Einige Menschen in der Welt der Scrum Master / Teamcoaches / Wegbegleiter:innen / Berater:innen (etc. pp.) empfehlen, zur besseren Strukturierung der eigenen Arbeit ein berufliches Tagebuch zu führen, um einen Überblick darüber herzustellen, welche Ansätze mit welchem Ergebnis verfolgt wurden, und um seine Arbeit auf gewisse Ziele auszurichten. Ich mache das hier einmal mit einer - natürlich subversiven und subjektiven - Auswahl von Themen, die mir in meinem Berufsleben als Scrum Master / Teamcoach begegneten und die sich anders entwickelten, als ich dachte.
Ein planloses Planning
In einem Konzern war ich einem Querschnittsteam zugeordnet worden: bestehend aus mehreren Teil-Teams, die nur wenig Berührungspunkte miteinander haben, ergo nicht crossfunktional aufgestellt sind. In jedem Bereich gibt es stattdessen mindestens einen Silberrücken (m/w/d), der ganz allein das umfassende Wissen und die jahrzehntelange Erfahrung besitzt - aber eben nur für seinen Teilbereich. In der Planung der Arbeit können immer nur wenige ihre Spezialthemen einschätzen, die anderen gucken und hören vorwiegend zu. Es mangelt an einem greifbaren gemeinsamen Ziel, und bis auf wenige Ausnahmen, nämlich interne Tools, wird auch kein "Produkt" hergestellt, das einem ein Kunde begeistert aus der Hand reißen möchte. Natürlich gibt es, wie auch in anderen Teams und sogar (vielen?) anderen Unternehmen, immer zu wenig qualifizierte Leute, weswegen Nasen von außen eingekauft werden, die dann aber immer nur auf Zeit bleiben (und im schlimmsten Fall, wenn man als Konzern gepennt hat, das ganze angehäufte Wissen wieder mitnehmen).

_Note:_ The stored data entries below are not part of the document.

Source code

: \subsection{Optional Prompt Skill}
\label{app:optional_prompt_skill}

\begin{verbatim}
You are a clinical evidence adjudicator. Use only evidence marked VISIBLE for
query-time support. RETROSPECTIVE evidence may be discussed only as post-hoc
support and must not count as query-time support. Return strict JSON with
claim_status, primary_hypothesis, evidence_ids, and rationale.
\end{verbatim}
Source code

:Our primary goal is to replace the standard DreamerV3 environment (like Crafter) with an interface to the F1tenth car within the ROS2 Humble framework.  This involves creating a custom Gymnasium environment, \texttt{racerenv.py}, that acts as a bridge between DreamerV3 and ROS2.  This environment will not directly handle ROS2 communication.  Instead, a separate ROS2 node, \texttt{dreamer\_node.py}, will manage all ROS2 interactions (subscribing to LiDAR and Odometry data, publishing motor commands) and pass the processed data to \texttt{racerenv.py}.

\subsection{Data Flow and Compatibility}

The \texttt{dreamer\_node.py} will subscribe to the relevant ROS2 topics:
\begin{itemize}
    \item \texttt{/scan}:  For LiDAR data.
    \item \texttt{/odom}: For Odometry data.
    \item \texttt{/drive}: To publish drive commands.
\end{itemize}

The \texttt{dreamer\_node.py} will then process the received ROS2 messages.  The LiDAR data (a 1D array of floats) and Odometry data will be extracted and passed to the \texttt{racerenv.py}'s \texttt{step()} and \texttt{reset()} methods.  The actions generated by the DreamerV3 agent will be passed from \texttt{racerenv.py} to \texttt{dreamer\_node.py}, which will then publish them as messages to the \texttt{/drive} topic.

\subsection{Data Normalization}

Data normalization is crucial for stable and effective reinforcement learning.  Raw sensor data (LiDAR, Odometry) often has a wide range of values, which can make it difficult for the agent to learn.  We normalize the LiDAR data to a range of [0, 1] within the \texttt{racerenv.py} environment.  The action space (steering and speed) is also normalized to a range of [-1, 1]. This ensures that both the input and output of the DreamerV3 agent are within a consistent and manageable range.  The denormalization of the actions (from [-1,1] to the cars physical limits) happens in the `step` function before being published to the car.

Planning ohne jegliche Auswirkungen
Der gravierendste Stein des Anstoßes war für mich kurz nach meiner Ankunft das "Planning" des Teams. Aufgaben wurden in einem ungeeigneten Tool dargestellt, in dem sie nicht ordentlich gepflegt und auf dem aktuellen Stand gehalten werden konnten, zudem fehlte es an Dokumentation, was für die jeweiligen Aufgaben bereits getan wurde und was noch ausstand - von einem Arbeitsüberblick, der dem PO sehr geholfen hätte, ganz zu schweigen. Es handelte sich also eigentlich um gar keine "Planung" der Aufgaben. Wurden diese nicht fertiggestellt, schob man sie zudem ohne weitere Analyse einfach in den nächsten Entwicklungszeitraum weiter, und offenbar niemand störte sich daran. Viele Aufgaben waren angefangen, konnten aber nicht fertiggestellt werden, weil ein Signal von außen fehlte oder weil der Bereich (bzw. dessen CPOs - ja, Chief Product Owner, die dann das letzte Wort haben sollen, wenn sich die POs im Bereich nicht einigen können) zwischenzeitlich andere Themen höher priorisiert hatte.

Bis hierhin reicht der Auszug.